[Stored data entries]
******************************

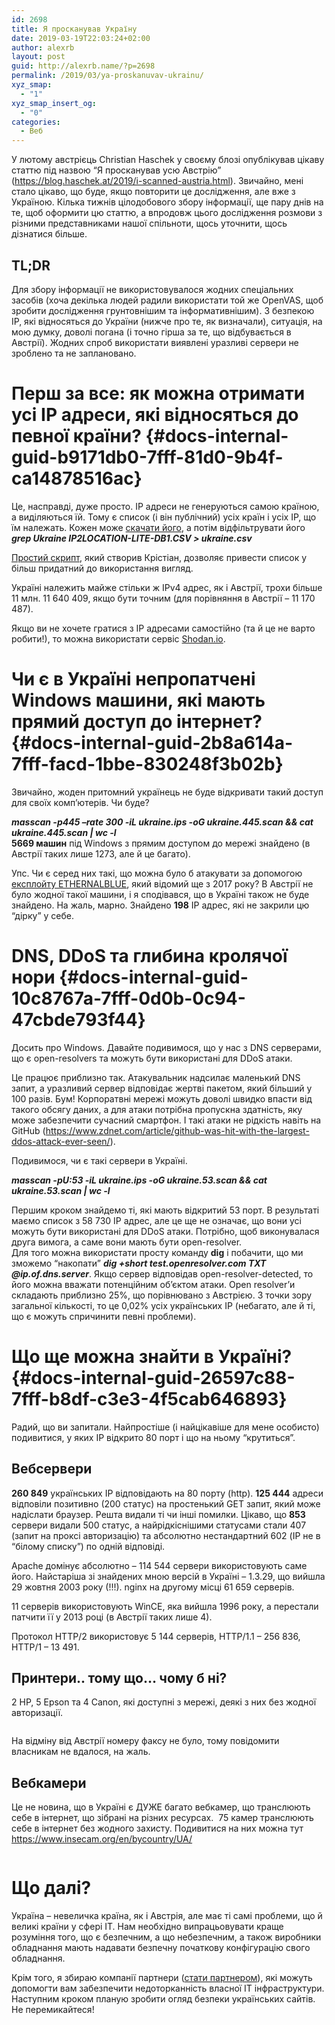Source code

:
 ```yaml
---
id: 2698
title: Я просканував Україну
date: 2019-03-19T22:03:24+02:00
author: alexrb
layout: post
guid: http://alexrb.name/?p=2698
permalink: /2019/03/ya-proskanuvav-ukrainu/
xyz_smap:
  - "1"
xyz_smap_insert_og:
  - "0"
categories:
  - Веб
---
```

У лютому австрієць Christian Haschek у своєму блозі опублікував цікаву статтю під назвою “Я просканував усю Австрію” (<https://blog.haschek.at/2019/i-scanned-austria.html>). Звичайно, мені стало цікаво, що буде, якщо повторити це дослідження, але вже з Україною. Кілька тижнів цілодобового збору інформації, ще пару днів на те, щоб оформити цю статтю, а впродовж цього дослідження розмови з різними представниками нашої спільноти, щось уточнити, щось дізнатися більше. 

<!--more-->

## TL;DR

Для збору інформації не використовувалося жодних спеціальних засобів (хоча декілька людей радили використати той же OpenVAS, щоб зробити дослідження грунтовнішим та інформативнішим). З безпекою IP, які відносяться до України (нижче про те, як визначали), ситуація, на мою думку, доволі погана (і точно гірша за те, що відбувається в Австрії). Жодних спроб використати виявлені уразливі сервери не зроблено та не заплановано.

# Перш за все: як можна отримати усі IP адреси, які відносяться до певної країни?  {#docs-internal-guid-b9171db0-7fff-81d0-9b4f-ca14878516ac}

Це, насправді, дуже просто. IP адреси не генеруються самою країною, а виділяються їй. Тому є список (і він публічний) усіх країн і усіх IP, що їм належать. Кожен може [скачати його](https://download.ip2location.com/lite/IP2LOCATION-LITE-DB1.CSV.ZIP), а потім відфільтрувати його **_grep Ukraine IP2LOCATION-LITE-DB1.CSV > ukraine.csv_**

[Простий скрипт](https://gist.github.com/chrisiaut/8473c8c0f28ca929e6f84e4e3d068241), який створив Крістіан, дозволяє привести список у більш придатний до використання вигляд. 

Україні належить майже стільки ж IPv4 адрес, як і Австрії, трохи більше 11 млн. 11 640 409, якщо бути точним (для порівняння в Австрії &#8211; 11 170 487). 

Якщо ви не хочете гратися з IP адресами самостійно (та й це не варто робити!), то можна використати сервіс [Shodan.io](http://shodan.io).

# Чи є в Україні непропатчені Windows машини, які мають прямий доступ до інтернет? {#docs-internal-guid-2b8a614a-7fff-facd-1bbe-830248f3b02b}

Звичайно, жоден притомний українець не буде відкривати такий доступ для своїх комп’ютерів. Чи буде?

**_masscan -p445 &#8211;rate 300 -iL ukraine.ips -oG ukraine.445.scan && cat ukraine.445.scan | wc -l_**  
**5669 машин** під Windows з прямим доступом до мережі знайдено (в Австрії таких лише 1273, але й це багато).

Упс. Чи є серед них такі, що можна було б атакувати за допомогою [експлойту ETHERNALBLUE](https://uk.wikipedia.org/wiki/EternalBlue), який відомий ще з 2017 року? В Австрії не було жодної такої машини, і я сподівався, що в Україні також не буде знайдено. На жаль, марно. Знайдено **198** IP адрес, які не закрили цю “дірку” у себе.

# DNS, DDoS та глибина кролячої нори {#docs-internal-guid-10c8767a-7fff-0d0b-0c94-47cbde793f44}

Досить про Windows. Давайте подивимося, що у нас з DNS серверами, що є open-resolvers та можуть бути використані для DDoS атаки.  


Це працює приблизно так. Атакувальник надсилає маленький DNS запит, а уразливий сервер відповідає жертві пакетом, який більший у 100 разів. Бум! Корпоратвні мережі можуть доволі швидко впасти від такого обсягу даних, а для атаки потрібна пропускна здатність, яку може забезпечити сучасний смартфон. І такі атаки не рідкість навіть на GitHub (<https://www.zdnet.com/article/github-was-hit-with-the-largest-ddos-attack-ever-seen/>).  


Подивимося, чи є такі сервери в Україні.  


**_masscan -pU:53 -iL ukraine.ips -oG ukraine.53.scan && cat ukraine.53.scan | wc -l_**  


Першим кроком знайдемо ті, які мають відкритий 53 порт. В результаті маємо список з 58 730 IP адрес, але це ще не означає, що вони усі можуть бути використані для DDoS атаки. Потрібно, щоб виконувалася друга вимога, а саме вони мають бути open-resolver.  
Для того можна використати просту команду **dig** і побачити, що ми зможемо “накопати” **_dig +short test.openresolver.com TXT @ip.of.dns.server_**. Якщо сервер відповідав open-resolver-detected, то його можна вважати потенційним об’єктом атаки. Open resolver’и складають приблизно 25%, що порівнювано з Австрією. З точки зору загальної кількості, то це 0,02% усіх українських IP (небагато, але й ті, що є можуть спричинити певні проблеми).

# Що ще можна знайти в Україні? {#docs-internal-guid-26597c88-7fff-b8df-c3e3-4f5cab646893}

Радий, що ви запитали. Найпростіше (і найцікавіше для мене особисто) подивитися, у яких IP відкрито 80 порт і що на ньому “крутиться”.  


## Вебсервери

**260 849** українських IP відповідають на 80 порту (http). **125 444** адреси відповіли позитивно (200 статус) на простенький GET запит, який може надіслати браузер. Решта видали ті чи інші помилки. Цікаво, що **853** сервери видали 500 статус, а найрідкіснішими статусами стали 407 (запит на проксі авторизацію) та абсолютно нестандартний 602 (IP не в “білому списку”) по одній відповіді.  


Apache домінує абсолютно &#8211; 114 544 сервери використовують саме його. Найстаріша зі знайдених мною версій в Україні &#8211; 1.3.29, що вийшла 29 жовтня 2003 року (!!!). nginx на другому місці 61 659 серверів.

11 серверів використовують WinCE, яка вийшла 1996 року, а перестали патчити її у 2013 році (в Австрії таких лише 4).  


Протокол HTTP/2 використовує 5 144 серверів, HTTP/1.1 &#8211; 256 836, HTTP/1 &#8211; 13 491.  


## Принтери.. тому що… чому б ні?

2 HP, 5 Epson та 4 Canon, які доступні з мережі, деякі з них без жодної авторизації.  
<figure class="wp-block-image">

<img src="http://alexrb.name/wp-content/uploads/2019/03/Screen-Shot-2019-03-19-at-21.58.07-1024x813.png" alt="" class="wp-image-2699" srcset="https://alexrb.name/wp-content/uploads/2019/03/Screen-Shot-2019-03-19-at-21.58.07-1024x813.png 1024w, https://alexrb.name/wp-content/uploads/2019/03/Screen-Shot-2019-03-19-at-21.58.07-300x238.png 300w, https://alexrb.name/wp-content/uploads/2019/03/Screen-Shot-2019-03-19-at-21.58.07-768x610.png 768w, https://alexrb.name/wp-content/uploads/2019/03/Screen-Shot-2019-03-19-at-21.58.07-700x556.png 700w, https://alexrb.name/wp-content/uploads/2019/03/Screen-Shot-2019-03-19-at-21.58.07.png 2022w" sizes="(max-width: 1024px) 100vw, 1024px" /> </figure> 

На відміну від Австрії номеру факсу не було, тому повідомити власникам не вдалося, на жаль.

## Вебкамери

Це не новина, що в Україні є ДУЖЕ багато вебкамер, що транслюють себе в інтернет, що зібрані на різних ресурсах. &nbsp;75 камер транслюють себе в інтернет без жодного захисту. Подивитися на них можна тут <https://www.insecam.org/en/bycountry/UA/><figure class="wp-block-image">

<img src="http://alexrb.name/wp-content/uploads/2019/03/Screen-Shot-2019-03-19-at-21.59.56-1024x640.png" alt="" class="wp-image-2700" srcset="https://alexrb.name/wp-content/uploads/2019/03/Screen-Shot-2019-03-19-at-21.59.56-1024x640.png 1024w, https://alexrb.name/wp-content/uploads/2019/03/Screen-Shot-2019-03-19-at-21.59.56-300x188.png 300w, https://alexrb.name/wp-content/uploads/2019/03/Screen-Shot-2019-03-19-at-21.59.56-768x480.png 768w, https://alexrb.name/wp-content/uploads/2019/03/Screen-Shot-2019-03-19-at-21.59.56-700x438.png 700w" sizes="(max-width: 1024px) 100vw, 1024px" /> </figure> 

# Що далі?

Україна &#8211; невеличка країна, як і Австрія, але має ті самі проблеми, що й великі країни у сфері ІТ. Нам необхідно випрацьовувати краще розуміння того, що є безпечним, а що небезпечним, а також виробники обладнання мають надавати безпечну початкову конфігурацію свого обладнання.  


Крім того, я збираю компанії партнери ([стати партнером](mailto:alex.riabtsev@gmail.com?subject=Стати%20партнером)), які можуть допомогти вам забезпечити недоторканність власної ІТ інфраструктури. Наступним кроком планую зробити огляд безпеки українських сайтів. Не перемикайтеся!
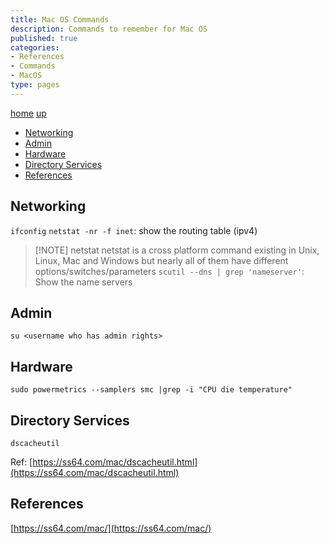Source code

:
```yaml
---
title: Mac OS Commands
description: Commands to remember for Mac OS
published: true
categories:
- References
- Commands
- MacOS
type: pages
---
```


[home](/) [up](./)

* [Networking](#networking)
* [Admin](#admin)
* [Hardware](#hardware)
* [Directory Services](#directory-services)
* [References](#references)

## Networking

`ifconfig`
`netstat -nr -f inet`: show the routing table (ipv4)
> [!NOTE] netstat
> netstat is a cross platform command existing in Unix, Linux, Mac and Windows but nearly all of them have different options/switches/parameters
`scutil --dns | grep 'nameserver'`: Show the name servers

## Admin

`su <username who has admin rights>`

## Hardware

`sudo powermetrics --samplers smc |grep -i "CPU die temperature"`

## Directory Services

`dscacheutil`

Ref: [https://ss64.com/mac/dscacheutil.html](https://ss64.com/mac/dscacheutil.html)

## References

[https://ss64.com/mac/](https://ss64.com/mac/)
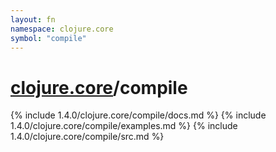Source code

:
 ```yaml
---
layout: fn
namespace: clojure.core
symbol: "compile"
---
```


# [clojure.core](../)/compile

{% include 1.4.0/clojure.core/compile/docs.md %}
{% include 1.4.0/clojure.core/compile/examples.md %}
{% include 1.4.0/clojure.core/compile/src.md %}

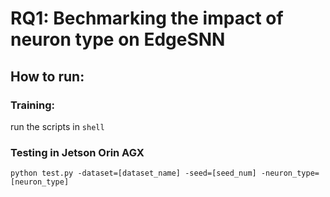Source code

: # RQ1: Bechmarking the impact of neuron type on EdgeSNN

## How to run:

### Training:

run the scripts in `shell`

### Testing in Jetson Orin AGX

```
python test.py -dataset=[dataset_name] -seed=[seed_num] -neuron_type=[neuron_type]
```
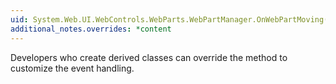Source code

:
 ```yaml
---
uid: System.Web.UI.WebControls.WebParts.WebPartManager.OnWebPartMoving(System.Web.UI.WebControls.WebParts.WebPartMovingEventArgs)
additional_notes.overrides: *content
---
```


<p>Developers who create derived <xref href="System.Web.UI.WebControls.WebParts.WebPartManager"></xref> classes can override the <xref href="System.Web.UI.WebControls.WebParts.WebPartManager.OnWebPartMoving(System.Web.UI.WebControls.WebParts.WebPartMovingEventArgs)"></xref> method to customize the event handling.</p>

******************************

From the entries above, print the lines beginning at the one with "# Що ще можна" and stopping after the one with "## Вебсервери", exactly as written and with nothing else.

# Що ще можна знайти в Україні? {#docs-internal-guid-26597c88-7fff-b8df-c3e3-4f5cab646893}

Радий, що ви запитали. Найпростіше (і найцікавіше для мене особисто) подивитися, у яких IP відкрито 80 порт і що на ньому “крутиться”.  


## Вебсервери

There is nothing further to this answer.